Sound Archetypes

Origins of Sound  Archetypes

Origins of sound archetypes go back to the Paleolithic period when all humans were hunter-gatherers. In this long period humans were closer to nature and their understanding of the “sacred” was very different from the current understanding of the sacred in the western culture. The sacred concepts in the form of ancestor spirits, first hunter spirit or the animal spirits were part of their daily lives and dreams. They communicated with these spirits in their dreams. Their self-consciousness and intellect were not as developed but their minds processed the symbols much better than us. They were myth-makers; they needed myths to survive and to understand the world around them. As part of the myth-making process, they communicated through symbols.

When humans were no longer hunter-gatherers, when writing was being invented around 6 thousand years ago, symbols were still very powerful.

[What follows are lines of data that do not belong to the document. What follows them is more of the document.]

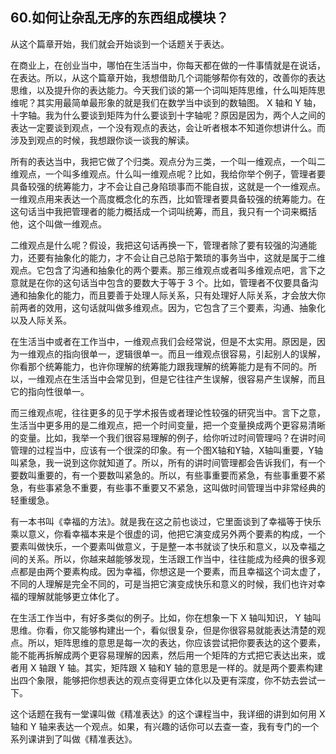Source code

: ## 60.如何让杂乱无序的东西组成模块？
从这个篇章开始，我们就会开始谈到一个话题关于表达。


在商业上，在创业当中，哪怕在生活当中，你每天都在做的一件事情就是在说话，在表达。所以，从这个篇章开始，我想借助几个词能够帮你有效的，改善你的表达思维，以及提升你的表达能力。今天我们谈的第一个词叫矩阵思维，什么叫矩阵思维呢？其实用最简单最形象的就是我们在数学当中谈到的数轴图。 X 轴和 Y 轴，十字轴。我为什么要谈到矩阵为什么要谈到十字轴呢？原因是因为，两个人之间的表达一定要谈到观点，一个没有观点的表达，会让听者根本不知道你想讲什么。而涉及到观点的时候，我想跟你谈一谈我的解读。


所有的表达当中，我把它做了个归类。观点分为三类，一个叫一维观点，一个叫二维观点，一个叫多维观点。什么叫一维观点呢？比如，我给你举个例子，管理者要具备较强的统筹能力，才不会让自己身陷琐事而不能自拔，这就是一个一维观点。一维观点用来表达一个高度概念化的东西，比如管理者要具备较强的统筹能力。在这句话当中我把管理者的能力概括成一个词叫统筹，而且，我只有一个词来概括他，这个叫做一维观点。


二维观点是什么呢？假设，我把这句话再换一下，管理者除了要有较强的沟通能力，还要有抽象化的能力，才不会让自己总陷于繁琐的事务当中，这就是属于二维观点。它包含了沟通和抽象化的两个要素。那三维观点或者叫多维观点吧，言下之意就是在你的这句话当中包含的要数大于等于 3 个。比如，管理者不仅要具备沟通和抽象化的能力，而且要善于处理人际关系，只有处理好人际关系，才会放大你前两者的效用，这句话就叫做多维观点。因为，它包含了三个要素，沟通、抽象化以及人际关系。


在生活当中或者在工作当中，一维观点我们会经常说，但是不太实用。原因是，因为一维观点的指向很单一，逻辑很单一。而且一维观点很容易，引起别人的误解，你看那个统筹能力，也许你理解的统筹能力跟我理解的统筹能力是有不同的。所以，一维观点在生活当中会常见到，但是它往往产生误解，很容易产生误解，而且它的指向性很单一。


而三维观点呢，往往更多的见于学术报告或者理论性较强的研究当中。言下之意，生活当中更多用的是二维观点，把一个时间变量，把一个变量换成两个更容易清晰的变量。比如，我举一个我们很容易理解的例子，给你听过时间管理吗？在讲时间管理的过程当中，应该有一个很深的印象。有一个图X轴和Y轴，X轴叫重要，Y轴叫紧急，我一说到这你就知道了。所以，所有的讲时间管理都会告诉我们，有一个要数叫重要的，有一个要数叫紧急的。所以，有些事重要而紧急，有些事重要不紧急，有些事紧急不重要，有些事不重要又不紧急，这叫做时间管理当中非常经典的轻重缓急。


有一本书叫《幸福的方法》。就是我在这之前也谈过，它里面谈到了幸福等于快乐乘以意义，你看幸福本来是个很虚的词，他把它演变成另外两个要素的构成，一个要素叫做快乐，一个要素叫做意义，于是整一本书就谈了快乐和意义，以及幸福之间的关系。所以，你越来越能够发现，生活跟工作当中，往往能成为经典的很多观点都是由两个要素构成。因为幸福，你想这是一个要素，而且幸福这个词太虚了，不同的人理解是完全不同的，可是当把它演变成快乐和意义的时候，我们也许对幸福的理解就能够更立体化了。


在生活工作当中，有好多类似的例子。比如，你在想象一下 X 轴叫知识， Y 轴叫思维。你看，你又能够构建出一个，看似很复杂，但是你很容易就能表达清楚的观点。所以，矩阵思维的意思是每一次的表达，你应该尝试把你要表达的这个要素，能不能再拆解成两个更容易理解的因素，然后用一个矩阵的方式把它表达出来，或者用 X 轴跟 Y 轴。其实，矩阵跟 X 轴和Y 轴的意思是一样的。就是两个要素构建出四个象限，能够把你想表达的观点变得更立体化以及更有深度，你不妨去尝试一下。


这个话题在我有一堂课叫做《精准表达》的这个课程当中，我详细的讲到如何用 X 轴和 Y 轴来表达一个观点。如果，有兴趣的话你可以去查一查，我有专门的一个系列课讲到了叫做《精准表达》。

The Egyptian hieroglyphs, Sumerian cuneiform, Chinese pictograms are products of this symbolic mental propensity developed during the Paleolithic period. It is interesting that Autistic children exhibit this Paleolithic human propensity today. Autistic children lack language but most of them exhibit special intelligence about symbols. Most autistic children have very developed visual processing powers. This is a reminder to us that in the Paleolithic period the symbols and mythic thinking were more important than linguistic thinking. We see the same propensity among mathematicians and theoretical physicists. When they are in deep mathematical thought which is the purest form of symbolic thinking they experience difficulties with language.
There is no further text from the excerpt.